Degenerative, calcific aortic stenosis (AS) is characterized by progressive fibro-calcific remodeling of the aortic valve leaflets, leading to restricted mobility and left ventricular outflow obstruction. When symptomatic, severe AS carries an exceedingly poor prognosis if left untreated. Transcatheter Aortic Valve Implantation (TAVI) has revolutionized the management of these patients, extending from high-risk cohorts to intermediate and low-risk populations.

While transfemoral access remains the standard delivery route, a significant subset of elderly patients presents with severe, tortuous, or highly calcified peripheral vascular anatomy that prohibits safe large-bore sheath progression.
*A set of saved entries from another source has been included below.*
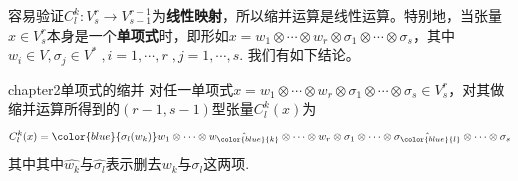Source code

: 容易验证$C^{k}_{l}:V^{r}_{s}\longrightarrow V^{r-1}_{s-1}$为\textbf{线性映射}，所以缩并运算是线性运算。特别地，当张量$x\in V^{r}_{s}$本身是一个\textbf{单项式}时，即形如$x=w_{1}\otimes \cdots \otimes w_{r}\otimes\sigma_{1}\otimes\cdots\otimes \sigma_{s}$，其中$w_{i}\in V,\sigma_{j}\in V^{\ast} \;, i=1,\cdots,r\;, j=1,\cdots,s$. 我们有如下结论。
\begin{mythm}{}{chapter2单项式的缩并}
	对任一单项式$x=w_{1}\otimes \cdots \otimes w_{r}\otimes\sigma_{1}\otimes\cdots\otimes \sigma_{s}\in V^{r}_{s}$，对其做缩并运算所得到的$(r-1,s-1)$型张量$C^{k}_{l}(x)$为
	\[
	C^{k}_{l}(x)={\color{blue}{\sigma_{l}(w_{k})}} w_{1}\otimes \cdots\otimes \hat{w_{\color{blue}{k}}}\otimes \cdots\otimes w_{r}\otimes \sigma_{1}\otimes\cdots\otimes \hat{\sigma_{\color{blue}{l}}}\otimes\cdots\otimes  \sigma_{s}
	\]
	其中其中$\hat{w_{k}}$与$\hat{\sigma_{l}}$表示删去$w_{k}$与$\sigma_{l} $这两项.
\end{mythm}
Achieving optimal outcomes in these complex scenarios requires detailed pre-procedural structural mapping using multimodal imaging.

This manuscript compiles and evaluates the baseline pathology, multi-slice computed tomography architecture, alternative transapical surgical approach, and 10-month post-interventional follow-up data of a 74-year-old male undergoing successful transapical TAVI.

2.1 Clinical Presentation and Coronary Status

The patient, a 74-year-old male, presented with a history of progressive exertional dyspnea (NYHA Class III) and recurrent episodes of syncope. As part of the standard pre-TAVI workup, a coronary angiography (CAG) was performed, which revealed normal coronary arteries, ruling out concomitant obstructive coronary artery disease as a contributor to his symptoms.

2.2 Baseline Echocardiographic Findings

A definitive baseline diagnostic evaluation was established utilizing two-dimensional transthoracic echocardiography (2D ECHO). Key pre-interventional parameters included:

• Aortic Valve Architecture: Highly sclerotic and thickened leaflets resulting in concurrent severe aortic stenosis (AS) and moderate aortic regurgitation (AR).
• Hemodynamic Gradients: Peak pressure gradient of 92 mmHg and mean gradient of 60 mmHg; critically restricted aortic valve area (AVA) of 0.6 cm².
• Ventricular Remodeling: Moderate concentric left ventricular hypertrophy (LVH): interventricular septum thickness 1.4 cm, posterior wall thickness 1.5 cm.
• Chamber Volumetrics: Dilated left atrium and left ventricle; baseline LVEF preserved at 55%.
• Associated Valvular Pathologies: Grade I mitral regurgitation (MR) and mild tricuspid regurgitation (TR) without secondary pulmonary arterial hypertension.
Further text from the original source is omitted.